Dem Urteil lag folgender Sachverhalt zu Grunde:
Die Klägerin begehrte die Feststellung, dass der Beklagte ihr als Tragwerksplaner zum Schadensersatz verpflichtet sei. Das Landgericht wies die Klage ab. Die Klägerin behauptete, dass das Landgericht eine Verletzung von Hinweispflichten durch den Beklagten fehlerhaft verneint habe.
Die Berufung der Klägerin ist zulässig und begründet.

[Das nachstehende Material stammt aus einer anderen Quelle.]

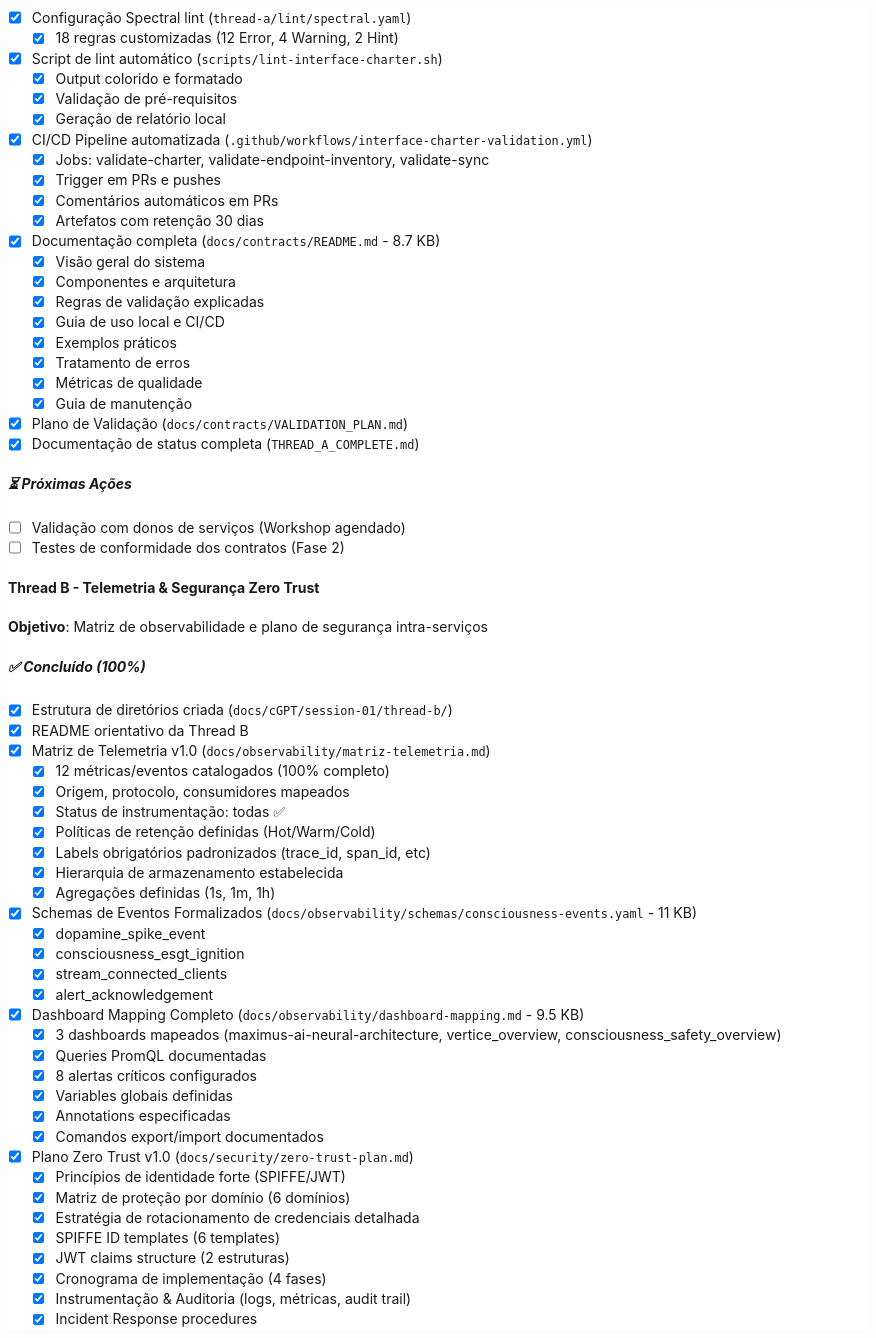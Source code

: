 - [x] Configuração Spectral lint (`thread-a/lint/spectral.yaml`)
  - [x] 18 regras customizadas (12 Error, 4 Warning, 2 Hint)
- [x] Script de lint automático (`scripts/lint-interface-charter.sh`)
  - [x] Output colorido e formatado
  - [x] Validação de pré-requisitos
  - [x] Geração de relatório local
- [x] CI/CD Pipeline automatizada (`.github/workflows/interface-charter-validation.yml`)
  - [x] Jobs: validate-charter, validate-endpoint-inventory, validate-sync
  - [x] Trigger em PRs e pushes
  - [x] Comentários automáticos em PRs
  - [x] Artefatos com retenção 30 dias
- [x] Documentação completa (`docs/contracts/README.md` - 8.7 KB)
  - [x] Visão geral do sistema
  - [x] Componentes e arquitetura
  - [x] Regras de validação explicadas
  - [x] Guia de uso local e CI/CD
  - [x] Exemplos práticos
  - [x] Tratamento de erros
  - [x] Métricas de qualidade
  - [x] Guia de manutenção
- [x] Plano de Validação (`docs/contracts/VALIDATION_PLAN.md`)
- [x] Documentação de status completa (`THREAD_A_COMPLETE.md`)

##### ⏳ Próximas Ações
- [ ] Validação com donos de serviços (Workshop agendado)
- [ ] Testes de conformidade dos contratos (Fase 2)

#### Thread B - Telemetria & Segurança Zero Trust
**Objetivo**: Matriz de observabilidade e plano de segurança intra-serviços

##### ✅ Concluído (100%)
- [x] Estrutura de diretórios criada (`docs/cGPT/session-01/thread-b/`)
- [x] README orientativo da Thread B
- [x] Matriz de Telemetria v1.0 (`docs/observability/matriz-telemetria.md`)
  - [x] 12 métricas/eventos catalogados (100% completo)
  - [x] Origem, protocolo, consumidores mapeados
  - [x] Status de instrumentação: todas ✅
  - [x] Políticas de retenção definidas (Hot/Warm/Cold)
  - [x] Labels obrigatórios padronizados (trace_id, span_id, etc)
  - [x] Hierarquia de armazenamento estabelecida
  - [x] Agregações definidas (1s, 1m, 1h)
- [x] Schemas de Eventos Formalizados (`docs/observability/schemas/consciousness-events.yaml` - 11 KB)
  - [x] dopamine_spike_event
  - [x] consciousness_esgt_ignition
  - [x] stream_connected_clients
  - [x] alert_acknowledgement
- [x] Dashboard Mapping Completo (`docs/observability/dashboard-mapping.md` - 9.5 KB)
  - [x] 3 dashboards mapeados (maximus-ai-neural-architecture, vertice_overview, consciousness_safety_overview)
  - [x] Queries PromQL documentadas
  - [x] 8 alertas críticos configurados
  - [x] Variables globais definidas
  - [x] Annotations especificadas
  - [x] Comandos export/import documentados
- [x] Plano Zero Trust v1.0 (`docs/security/zero-trust-plan.md`)
  - [x] Princípios de identidade forte (SPIFFE/JWT)
  - [x] Matriz de proteção por domínio (6 domínios)
  - [x] Estratégia de rotacionamento de credenciais detalhada
  - [x] SPIFFE ID templates (6 templates)
  - [x] JWT claims structure (2 estruturas)
  - [x] Cronograma de implementação (4 fases)
  - [x] Instrumentação & Auditoria (logs, métricas, audit trail)
  - [x] Incident Response procedures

Der Beklagte hafte der Klägerin auf Ersatz des Schadens, der ihr durch den unterbliebenen Hinweis entstanden sei, dass bei ihrem Bauvorhaben die Hohlkörperdecke über dem Obergeschoss eine Tragfähigkeit von lediglich 250 kg/m² aufweise, dass diese Traglast durch den vorhandenen, 15 cm starken Bimsbeton in den Deckenfeldern der Hohlkörperdecke bereits ausgeschöpft werde, dass der aufzubringende Bodenbelag die Tragfähigkeit der Decke daher übersteige und dass deshalb zusätzliche Maßnahmen erforderlich seien, um das von der Klägerin geplante Vorhaben, das Dachgeschoss zu Wohnraum umzubauen, umzusetzen. Der Schadensersatzanspruch stehe der Klägerin gem. §§ 634 Nr. 4, 280 Abs. 1, 3, 281 BGB zu. Der Vertrag über zu erbringende Tragwerksplanung sei als Werkvertrag zu qualifizieren. Nach dem Vertrag sei auch eine Untersuchung der Decke über dem Obergeschoss geschuldet, die sich entgegen der Auffassung des Beklagten nicht darauf beschränke, lediglich deren potenzielle Traglast zu bestimmen bzw. aus den Bestandsplänen zu entnehmen, ohne dabei festzustellen, inwieweit diese Traglast schon verbraucht sei. Dies folge aus der Auslegung des zwischen den Parteien geschlossenen Vertrages (§§ 133, 157 BGB). Die von dem Beklagten erbrachte Planungsleistung sei mangelhaft, da sie unvollständig sei. Die Planung eines Tragwerksplaners sei mangelhaft, wenn sie nicht die vertraglich vereinbarte Beschaffenheit gem. § 633 Abs. 2 Satz 1 BGB aufweise. Zur vereinbarten Beschaffenheit gehören alle Eigenschaften des Werkes, die nach der Vereinbarung der Parteien den vertraglich geschuldeten Erfolg herbeiführen sollen. Der vertraglich geschuldete Erfolg bestimme sich auch danach, welche Funktion das Werk nach dem Willen der Parteien erfüllen solle. Eine Abweichung von der vereinbarten Beschaffenheit liege vor, wenn der mit dem Vertrag verfolgte Zweck des Werkes nicht erreicht werde und das Werk seine vereinbarte oder nach dem Vertrag vorausgesetzte Funktion nicht erfülle. Die vereinbarte Beschaffenheit liege danach nicht vor, wenn die Planung eines Architekten den nach dem Vertrag vorausgesetzten Zweck nicht erfülle. Nichts anderes gelte für die Planung eines Tragwerksplaners.